• [Your objective]
Without omitting anything, retype the data that follows.

Stored items:
────────────────────
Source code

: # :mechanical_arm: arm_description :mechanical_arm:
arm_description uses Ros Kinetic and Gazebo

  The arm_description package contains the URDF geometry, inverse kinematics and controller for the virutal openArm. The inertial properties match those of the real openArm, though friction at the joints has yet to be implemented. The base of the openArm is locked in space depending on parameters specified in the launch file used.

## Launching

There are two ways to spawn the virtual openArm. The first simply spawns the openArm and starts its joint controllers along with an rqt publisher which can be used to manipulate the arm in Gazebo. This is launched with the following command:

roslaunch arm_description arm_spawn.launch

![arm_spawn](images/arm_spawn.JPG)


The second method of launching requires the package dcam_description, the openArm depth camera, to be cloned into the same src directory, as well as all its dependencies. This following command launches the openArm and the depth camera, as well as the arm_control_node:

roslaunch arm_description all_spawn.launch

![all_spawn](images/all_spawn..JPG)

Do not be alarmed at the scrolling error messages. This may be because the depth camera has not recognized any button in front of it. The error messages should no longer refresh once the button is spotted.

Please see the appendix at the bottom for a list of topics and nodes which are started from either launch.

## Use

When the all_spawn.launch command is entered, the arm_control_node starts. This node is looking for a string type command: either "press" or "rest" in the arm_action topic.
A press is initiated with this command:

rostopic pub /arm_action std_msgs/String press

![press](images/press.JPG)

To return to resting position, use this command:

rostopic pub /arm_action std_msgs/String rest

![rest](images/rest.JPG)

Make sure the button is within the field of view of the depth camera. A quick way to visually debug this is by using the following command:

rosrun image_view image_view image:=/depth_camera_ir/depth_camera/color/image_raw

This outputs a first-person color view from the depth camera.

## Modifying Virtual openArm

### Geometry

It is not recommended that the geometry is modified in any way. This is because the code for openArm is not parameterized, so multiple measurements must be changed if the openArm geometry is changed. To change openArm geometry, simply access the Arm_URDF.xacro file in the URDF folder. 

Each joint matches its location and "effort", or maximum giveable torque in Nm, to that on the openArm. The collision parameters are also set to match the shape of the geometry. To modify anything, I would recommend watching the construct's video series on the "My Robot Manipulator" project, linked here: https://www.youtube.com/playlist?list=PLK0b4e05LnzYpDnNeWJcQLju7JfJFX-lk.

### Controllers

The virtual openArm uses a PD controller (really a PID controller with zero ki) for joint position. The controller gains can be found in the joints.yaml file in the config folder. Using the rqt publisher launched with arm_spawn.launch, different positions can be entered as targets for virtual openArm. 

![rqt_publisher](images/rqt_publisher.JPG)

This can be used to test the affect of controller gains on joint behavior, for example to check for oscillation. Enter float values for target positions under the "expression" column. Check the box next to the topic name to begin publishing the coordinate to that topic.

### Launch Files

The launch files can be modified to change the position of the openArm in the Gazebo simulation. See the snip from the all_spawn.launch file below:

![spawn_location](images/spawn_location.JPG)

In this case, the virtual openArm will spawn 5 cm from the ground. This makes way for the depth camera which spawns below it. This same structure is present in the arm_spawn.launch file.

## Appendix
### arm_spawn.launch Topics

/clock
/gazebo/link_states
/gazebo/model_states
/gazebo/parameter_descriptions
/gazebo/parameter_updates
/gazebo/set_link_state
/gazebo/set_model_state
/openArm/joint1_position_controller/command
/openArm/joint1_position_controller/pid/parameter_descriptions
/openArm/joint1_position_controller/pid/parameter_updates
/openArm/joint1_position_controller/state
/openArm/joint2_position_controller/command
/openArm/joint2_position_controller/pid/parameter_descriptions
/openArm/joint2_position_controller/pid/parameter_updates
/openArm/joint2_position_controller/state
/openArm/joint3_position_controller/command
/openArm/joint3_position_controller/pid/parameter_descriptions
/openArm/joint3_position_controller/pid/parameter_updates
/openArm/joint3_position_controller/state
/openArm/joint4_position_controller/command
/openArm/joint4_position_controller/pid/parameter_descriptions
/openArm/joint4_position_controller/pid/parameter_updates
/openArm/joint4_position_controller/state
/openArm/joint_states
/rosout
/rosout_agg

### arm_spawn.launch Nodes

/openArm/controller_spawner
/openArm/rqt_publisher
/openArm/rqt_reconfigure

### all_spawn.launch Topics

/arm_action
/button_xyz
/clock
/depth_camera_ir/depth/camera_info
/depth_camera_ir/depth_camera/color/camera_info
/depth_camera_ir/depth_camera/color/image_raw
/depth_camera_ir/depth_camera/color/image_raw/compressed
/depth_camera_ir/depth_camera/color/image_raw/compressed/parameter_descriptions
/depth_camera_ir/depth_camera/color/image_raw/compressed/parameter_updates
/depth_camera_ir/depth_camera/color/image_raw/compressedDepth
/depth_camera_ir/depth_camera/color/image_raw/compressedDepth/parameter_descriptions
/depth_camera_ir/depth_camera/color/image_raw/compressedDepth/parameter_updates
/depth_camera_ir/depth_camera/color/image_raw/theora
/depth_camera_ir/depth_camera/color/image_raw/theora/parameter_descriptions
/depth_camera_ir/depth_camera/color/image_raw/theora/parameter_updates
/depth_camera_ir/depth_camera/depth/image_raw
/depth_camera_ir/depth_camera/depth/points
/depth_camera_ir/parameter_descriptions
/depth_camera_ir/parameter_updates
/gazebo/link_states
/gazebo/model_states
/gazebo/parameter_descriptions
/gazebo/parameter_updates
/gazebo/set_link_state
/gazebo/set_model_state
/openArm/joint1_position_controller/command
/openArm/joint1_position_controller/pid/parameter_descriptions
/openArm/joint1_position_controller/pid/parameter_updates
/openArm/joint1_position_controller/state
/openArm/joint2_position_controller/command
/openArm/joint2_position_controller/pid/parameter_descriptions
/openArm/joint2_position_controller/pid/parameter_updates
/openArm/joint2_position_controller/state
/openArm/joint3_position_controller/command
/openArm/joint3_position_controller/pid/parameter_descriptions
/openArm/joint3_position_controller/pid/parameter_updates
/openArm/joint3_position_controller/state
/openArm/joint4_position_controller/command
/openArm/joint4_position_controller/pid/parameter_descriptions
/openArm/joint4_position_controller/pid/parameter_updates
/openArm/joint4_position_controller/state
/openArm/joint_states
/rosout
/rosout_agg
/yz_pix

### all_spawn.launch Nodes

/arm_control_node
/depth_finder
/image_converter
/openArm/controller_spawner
────────────────────
• [Exercise result]
Source code

: # :mechanical_arm: arm_description :mechanical_arm:
arm_description uses Ros Kinetic and Gazebo

  The arm_description package contains the URDF geometry, inverse kinematics and controller for the virutal openArm. The inertial properties match those of the real openArm, though friction at the joints has yet to be implemented. The base of the openArm is locked in space depending on parameters specified in the launch file used.

## Launching

There are two ways to spawn the virtual openArm. The first simply spawns the openArm and starts its joint controllers along with an rqt publisher which can be used to manipulate the arm in Gazebo. This is launched with the following command:

roslaunch arm_description arm_spawn.launch

![arm_spawn](images/arm_spawn.JPG)


The second method of launching requires the package dcam_description, the openArm depth camera, to be cloned into the same src directory, as well as all its dependencies. This following command launches the openArm and the depth camera, as well as the arm_control_node:

roslaunch arm_description all_spawn.launch

![all_spawn](images/all_spawn..JPG)

Do not be alarmed at the scrolling error messages. This may be because the depth camera has not recognized any button in front of it. The error messages should no longer refresh once the button is spotted.

Please see the appendix at the bottom for a list of topics and nodes which are started from either launch.

## Use

When the all_spawn.launch command is entered, the arm_control_node starts. This node is looking for a string type command: either "press" or "rest" in the arm_action topic.
A press is initiated with this command:

rostopic pub /arm_action std_msgs/String press

![press](images/press.JPG)

To return to resting position, use this command:

rostopic pub /arm_action std_msgs/String rest

![rest](images/rest.JPG)

Make sure the button is within the field of view of the depth camera. A quick way to visually debug this is by using the following command:

rosrun image_view image_view image:=/depth_camera_ir/depth_camera/color/image_raw

This outputs a first-person color view from the depth camera.

## Modifying Virtual openArm

### Geometry

It is not recommended that the geometry is modified in any way. This is because the code for openArm is not parameterized, so multiple measurements must be changed if the openArm geometry is changed. To change openArm geometry, simply access the Arm_URDF.xacro file in the URDF folder. 

Each joint matches its location and "effort", or maximum giveable torque in Nm, to that on the openArm. The collision parameters are also set to match the shape of the geometry. To modify anything, I would recommend watching the construct's video series on the "My Robot Manipulator" project, linked here: https://www.youtube.com/playlist?list=PLK0b4e05LnzYpDnNeWJcQLju7JfJFX-lk.

### Controllers

The virtual openArm uses a PD controller (really a PID controller with zero ki) for joint position. The controller gains can be found in the joints.yaml file in the config folder. Using the rqt publisher launched with arm_spawn.launch, different positions can be entered as targets for virtual openArm. 

![rqt_publisher](images/rqt_publisher.JPG)

This can be used to test the affect of controller gains on joint behavior, for example to check for oscillation. Enter float values for target positions under the "expression" column. Check the box next to the topic name to begin publishing the coordinate to that topic.

### Launch Files

The launch files can be modified to change the position of the openArm in the Gazebo simulation. See the snip from the all_spawn.launch file below:

![spawn_location](images/spawn_location.JPG)

In this case, the virtual openArm will spawn 5 cm from the ground. This makes way for the depth camera which spawns below it. This same structure is present in the arm_spawn.launch file.

## Appendix
### arm_spawn.launch Topics

/clock
/gazebo/link_states
/gazebo/model_states
/gazebo/parameter_descriptions
/gazebo/parameter_updates
/gazebo/set_link_state
/gazebo/set_model_state
/openArm/joint1_position_controller/command
/openArm/joint1_position_controller/pid/parameter_descriptions
/openArm/joint1_position_controller/pid/parameter_updates
/openArm/joint1_position_controller/state
/openArm/joint2_position_controller/command
/openArm/joint2_position_controller/pid/parameter_descriptions
/openArm/joint2_position_controller/pid/parameter_updates
/openArm/joint2_position_controller/state
/openArm/joint3_position_controller/command
/openArm/joint3_position_controller/pid/parameter_descriptions
/openArm/joint3_position_controller/pid/parameter_updates
/openArm/joint3_position_controller/state
/openArm/joint4_position_controller/command
/openArm/joint4_position_controller/pid/parameter_descriptions
/openArm/joint4_position_controller/pid/parameter_updates
/openArm/joint4_position_controller/state
/openArm/joint_states
/rosout
/rosout_agg

### arm_spawn.launch Nodes

/openArm/controller_spawner
/openArm/rqt_publisher
/openArm/rqt_reconfigure

### all_spawn.launch Topics

/arm_action
/button_xyz
/clock
/depth_camera_ir/depth/camera_info
/depth_camera_ir/depth_camera/color/camera_info
/depth_camera_ir/depth_camera/color/image_raw
/depth_camera_ir/depth_camera/color/image_raw/compressed
/depth_camera_ir/depth_camera/color/image_raw/compressed/parameter_descriptions
/depth_camera_ir/depth_camera/color/image_raw/compressed/parameter_updates
/depth_camera_ir/depth_camera/color/image_raw/compressedDepth
/depth_camera_ir/depth_camera/color/image_raw/compressedDepth/parameter_descriptions
/depth_camera_ir/depth_camera/color/image_raw/compressedDepth/parameter_updates
/depth_camera_ir/depth_camera/color/image_raw/theora
/depth_camera_ir/depth_camera/color/image_raw/theora/parameter_descriptions
/depth_camera_ir/depth_camera/color/image_raw/theora/parameter_updates
/depth_camera_ir/depth_camera/depth/image_raw
/depth_camera_ir/depth_camera/depth/points
/depth_camera_ir/parameter_descriptions
/depth_camera_ir/parameter_updates
/gazebo/link_states
/gazebo/model_states
/gazebo/parameter_descriptions
/gazebo/parameter_updates
/gazebo/set_link_state
/gazebo/set_model_state
/openArm/joint1_position_controller/command
/openArm/joint1_position_controller/pid/parameter_descriptions
/openArm/joint1_position_controller/pid/parameter_updates
/openArm/joint1_position_controller/state
/openArm/joint2_position_controller/command
/openArm/joint2_position_controller/pid/parameter_descriptions
/openArm/joint2_position_controller/pid/parameter_updates
/openArm/joint2_position_controller/state
/openArm/joint3_position_controller/command
/openArm/joint3_position_controller/pid/parameter_descriptions
/openArm/joint3_position_controller/pid/parameter_updates
/openArm/joint3_position_controller/state
/openArm/joint4_position_controller/command
/openArm/joint4_position_controller/pid/parameter_descriptions
/openArm/joint4_position_controller/pid/parameter_updates
/openArm/joint4_position_controller/state
/openArm/joint_states
/rosout
/rosout_agg
/yz_pix

### all_spawn.launch Nodes

/arm_control_node
/depth_finder
/image_converter
/openArm/controller_spawner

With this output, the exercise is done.